Records excerpted from a collection:
......

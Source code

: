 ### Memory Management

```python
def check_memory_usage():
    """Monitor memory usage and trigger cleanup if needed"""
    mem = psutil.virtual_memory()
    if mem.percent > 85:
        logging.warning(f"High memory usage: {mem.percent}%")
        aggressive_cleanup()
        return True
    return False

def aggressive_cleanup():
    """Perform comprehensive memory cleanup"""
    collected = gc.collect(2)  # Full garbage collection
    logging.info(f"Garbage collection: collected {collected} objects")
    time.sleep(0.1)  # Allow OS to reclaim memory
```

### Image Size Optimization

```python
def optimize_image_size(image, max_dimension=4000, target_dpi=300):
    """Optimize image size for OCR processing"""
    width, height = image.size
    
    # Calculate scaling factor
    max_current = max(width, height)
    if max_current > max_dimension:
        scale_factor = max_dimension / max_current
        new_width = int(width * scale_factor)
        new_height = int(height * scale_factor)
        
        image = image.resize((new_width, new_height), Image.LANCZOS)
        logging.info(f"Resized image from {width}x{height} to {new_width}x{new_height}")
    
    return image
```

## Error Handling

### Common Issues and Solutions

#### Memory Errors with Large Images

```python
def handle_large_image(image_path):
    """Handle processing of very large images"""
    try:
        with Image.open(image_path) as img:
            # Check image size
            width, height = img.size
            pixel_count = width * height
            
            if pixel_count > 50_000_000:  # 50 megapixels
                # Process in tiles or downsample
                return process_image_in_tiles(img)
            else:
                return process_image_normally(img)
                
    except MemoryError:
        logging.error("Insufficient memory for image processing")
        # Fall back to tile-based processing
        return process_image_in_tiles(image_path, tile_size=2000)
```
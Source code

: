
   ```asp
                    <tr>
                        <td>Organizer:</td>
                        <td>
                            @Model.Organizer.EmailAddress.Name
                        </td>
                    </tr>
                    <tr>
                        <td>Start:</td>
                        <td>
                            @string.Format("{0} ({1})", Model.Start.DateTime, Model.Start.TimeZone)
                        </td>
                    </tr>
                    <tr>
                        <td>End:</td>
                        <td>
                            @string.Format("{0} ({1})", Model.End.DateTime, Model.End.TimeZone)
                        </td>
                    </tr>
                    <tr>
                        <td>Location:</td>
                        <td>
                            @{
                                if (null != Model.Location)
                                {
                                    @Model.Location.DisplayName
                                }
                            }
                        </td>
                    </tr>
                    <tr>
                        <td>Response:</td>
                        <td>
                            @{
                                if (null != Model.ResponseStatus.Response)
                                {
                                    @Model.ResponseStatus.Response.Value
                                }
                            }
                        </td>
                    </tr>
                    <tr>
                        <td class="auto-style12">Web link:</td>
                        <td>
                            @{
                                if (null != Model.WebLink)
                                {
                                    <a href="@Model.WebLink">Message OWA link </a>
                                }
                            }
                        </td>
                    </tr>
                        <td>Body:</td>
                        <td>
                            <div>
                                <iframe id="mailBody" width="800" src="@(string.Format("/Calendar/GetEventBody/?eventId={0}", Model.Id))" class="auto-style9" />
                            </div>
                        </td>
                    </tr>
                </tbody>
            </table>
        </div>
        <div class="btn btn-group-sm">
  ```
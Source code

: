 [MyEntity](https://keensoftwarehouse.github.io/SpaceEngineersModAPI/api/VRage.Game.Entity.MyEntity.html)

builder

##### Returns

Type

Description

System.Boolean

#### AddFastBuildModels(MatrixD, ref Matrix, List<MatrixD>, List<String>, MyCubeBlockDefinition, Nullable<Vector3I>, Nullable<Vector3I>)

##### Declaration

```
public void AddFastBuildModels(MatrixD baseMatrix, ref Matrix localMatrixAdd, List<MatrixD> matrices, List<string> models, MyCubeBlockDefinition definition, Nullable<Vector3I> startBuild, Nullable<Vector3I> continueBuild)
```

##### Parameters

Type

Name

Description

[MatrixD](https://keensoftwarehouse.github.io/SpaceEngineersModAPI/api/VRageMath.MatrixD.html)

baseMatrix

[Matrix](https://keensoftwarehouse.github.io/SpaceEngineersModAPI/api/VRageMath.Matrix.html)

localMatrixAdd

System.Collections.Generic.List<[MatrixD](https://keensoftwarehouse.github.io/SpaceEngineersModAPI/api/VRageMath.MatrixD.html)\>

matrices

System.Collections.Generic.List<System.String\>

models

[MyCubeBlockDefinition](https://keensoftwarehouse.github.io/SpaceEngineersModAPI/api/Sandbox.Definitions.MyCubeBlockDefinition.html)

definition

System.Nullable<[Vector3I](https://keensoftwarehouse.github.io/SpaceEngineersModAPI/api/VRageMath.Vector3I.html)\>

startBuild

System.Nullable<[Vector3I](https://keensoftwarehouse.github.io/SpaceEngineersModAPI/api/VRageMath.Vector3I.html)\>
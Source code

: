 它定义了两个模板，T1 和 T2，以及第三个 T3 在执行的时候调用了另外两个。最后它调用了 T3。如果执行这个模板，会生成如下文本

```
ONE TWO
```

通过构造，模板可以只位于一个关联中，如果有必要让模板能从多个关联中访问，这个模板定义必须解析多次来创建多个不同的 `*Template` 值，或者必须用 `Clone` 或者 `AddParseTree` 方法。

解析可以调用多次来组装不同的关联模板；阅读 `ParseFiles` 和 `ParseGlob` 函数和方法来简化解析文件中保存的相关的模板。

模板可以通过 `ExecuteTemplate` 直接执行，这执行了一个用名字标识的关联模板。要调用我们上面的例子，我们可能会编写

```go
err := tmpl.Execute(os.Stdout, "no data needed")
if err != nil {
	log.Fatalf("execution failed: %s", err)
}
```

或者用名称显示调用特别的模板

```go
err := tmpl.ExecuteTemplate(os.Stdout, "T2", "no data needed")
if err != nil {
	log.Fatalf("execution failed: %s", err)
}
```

......

● **WORK TO BE COMPLETED**
A reply that repeats all the data exactly is required.

● **SOLUTION TO THE PROBLEM**
Source code

: ### Memory Management

```python
def check_memory_usage():
    """Monitor memory usage and trigger cleanup if needed"""
    mem = psutil.virtual_memory()
    if mem.percent > 85:
        logging.warning(f"High memory usage: {mem.percent}%")
        aggressive_cleanup()
        return True
    return False

def aggressive_cleanup():
    """Perform comprehensive memory cleanup"""
    collected = gc.collect(2)  # Full garbage collection
    logging.info(f"Garbage collection: collected {collected} objects")
    time.sleep(0.1)  # Allow OS to reclaim memory
```

### Image Size Optimization

```python
def optimize_image_size(image, max_dimension=4000, target_dpi=300):
    """Optimize image size for OCR processing"""
    width, height = image.size
    
    # Calculate scaling factor
    max_current = max(width, height)
    if max_current > max_dimension:
        scale_factor = max_dimension / max_current
        new_width = int(width * scale_factor)
        new_height = int(height * scale_factor)
        
        image = image.resize((new_width, new_height), Image.LANCZOS)
        logging.info(f"Resized image from {width}x{height} to {new_width}x{new_height}")
    
    return image
```

## Error Handling

### Common Issues and Solutions

#### Memory Errors with Large Images

```python
def handle_large_image(image_path):
    """Handle processing of very large images"""
    try:
        with Image.open(image_path) as img:
            # Check image size
            width, height = img.size
            pixel_count = width * height
            
            if pixel_count > 50_000_000:  # 50 megapixels
                # Process in tiles or downsample
                return process_image_in_tiles(img)
            else:
                return process_image_normally(img)
                
    except MemoryError:
        logging.error("Insufficient memory for image processing")
        # Fall back to tile-based processing
        return process_image_in_tiles(image_path, tile_size=2000)
```
Source code

:
   ```asp
                    <tr>
                        <td>Organizer:</td>
                        <td>
                            @Model.Organizer.EmailAddress.Name
                        </td>
                    </tr>
                    <tr>
                        <td>Start:</td>
                        <td>
                            @string.Format("{0} ({1})", Model.Start.DateTime, Model.Start.TimeZone)
                        </td>
                    </tr>
                    <tr>
                        <td>End:</td>
                        <td>
                            @string.Format("{0} ({1})", Model.End.DateTime, Model.End.TimeZone)
                        </td>
                    </tr>
                    <tr>
                        <td>Location:</td>
                        <td>
                            @{
                                if (null != Model.Location)
                                {
                                    @Model.Location.DisplayName
                                }
                            }
                        </td>
                    </tr>
                    <tr>
                        <td>Response:</td>
                        <td>
                            @{
                                if (null != Model.ResponseStatus.Response)
                                {
                                    @Model.ResponseStatus.Response.Value
                                }
                            }
                        </td>
                    </tr>
                    <tr>
                        <td class="auto-style12">Web link:</td>
                        <td>
                            @{
                                if (null != Model.WebLink)
                                {
                                    <a href="@Model.WebLink">Message OWA link </a>
                                }
                            }
                        </td>
                    </tr>
                        <td>Body:</td>
                        <td>
                            <div>
                                <iframe id="mailBody" width="800" src="@(string.Format("/Calendar/GetEventBody/?eventId={0}", Model.Id))" class="auto-style9" />
                            </div>
                        </td>
                    </tr>
                </tbody>
            </table>
        </div>
        <div class="btn btn-group-sm">
  ```
Source code

: [MyEntity](https://keensoftwarehouse.github.io/SpaceEngineersModAPI/api/VRage.Game.Entity.MyEntity.html)

builder

##### Returns

Type

Description

System.Boolean

#### AddFastBuildModels(MatrixD, ref Matrix, List<MatrixD>, List<String>, MyCubeBlockDefinition, Nullable<Vector3I>, Nullable<Vector3I>)

##### Declaration

```
public void AddFastBuildModels(MatrixD baseMatrix, ref Matrix localMatrixAdd, List<MatrixD> matrices, List<string> models, MyCubeBlockDefinition definition, Nullable<Vector3I> startBuild, Nullable<Vector3I> continueBuild)
```

##### Parameters

Type

Name

Description

[MatrixD](https://keensoftwarehouse.github.io/SpaceEngineersModAPI/api/VRageMath.MatrixD.html)

baseMatrix

[Matrix](https://keensoftwarehouse.github.io/SpaceEngineersModAPI/api/VRageMath.Matrix.html)

localMatrixAdd

System.Collections.Generic.List<[MatrixD](https://keensoftwarehouse.github.io/SpaceEngineersModAPI/api/VRageMath.MatrixD.html)\>

matrices

System.Collections.Generic.List<System.String\>

models

[MyCubeBlockDefinition](https://keensoftwarehouse.github.io/SpaceEngineersModAPI/api/Sandbox.Definitions.MyCubeBlockDefinition.html)

definition

System.Nullable<[Vector3I](https://keensoftwarehouse.github.io/SpaceEngineersModAPI/api/VRageMath.Vector3I.html)\>

startBuild

System.Nullable<[Vector3I](https://keensoftwarehouse.github.io/SpaceEngineersModAPI/api/VRageMath.Vector3I.html)\>
Source code

: 它定义了两个模板，T1 和 T2，以及第三个 T3 在执行的时候调用了另外两个。最后它调用了 T3。如果执行这个模板，会生成如下文本

```
ONE TWO
```

通过构造，模板可以只位于一个关联中，如果有必要让模板能从多个关联中访问，这个模板定义必须解析多次来创建多个不同的 `*Template` 值，或者必须用 `Clone` 或者 `AddParseTree` 方法。

解析可以调用多次来组装不同的关联模板；阅读 `ParseFiles` 和 `ParseGlob` 函数和方法来简化解析文件中保存的相关的模板。

模板可以通过 `ExecuteTemplate` 直接执行，这执行了一个用名字标识的关联模板。要调用我们上面的例子，我们可能会编写

```go
err := tmpl.Execute(os.Stdout, "no data needed")
if err != nil {
	log.Fatalf("execution failed: %s", err)
}
```

或者用名称显示调用特别的模板

```go
err := tmpl.ExecuteTemplate(os.Stdout, "T2", "no data needed")
if err != nil {
	log.Fatalf("execution failed: %s", err)
}
```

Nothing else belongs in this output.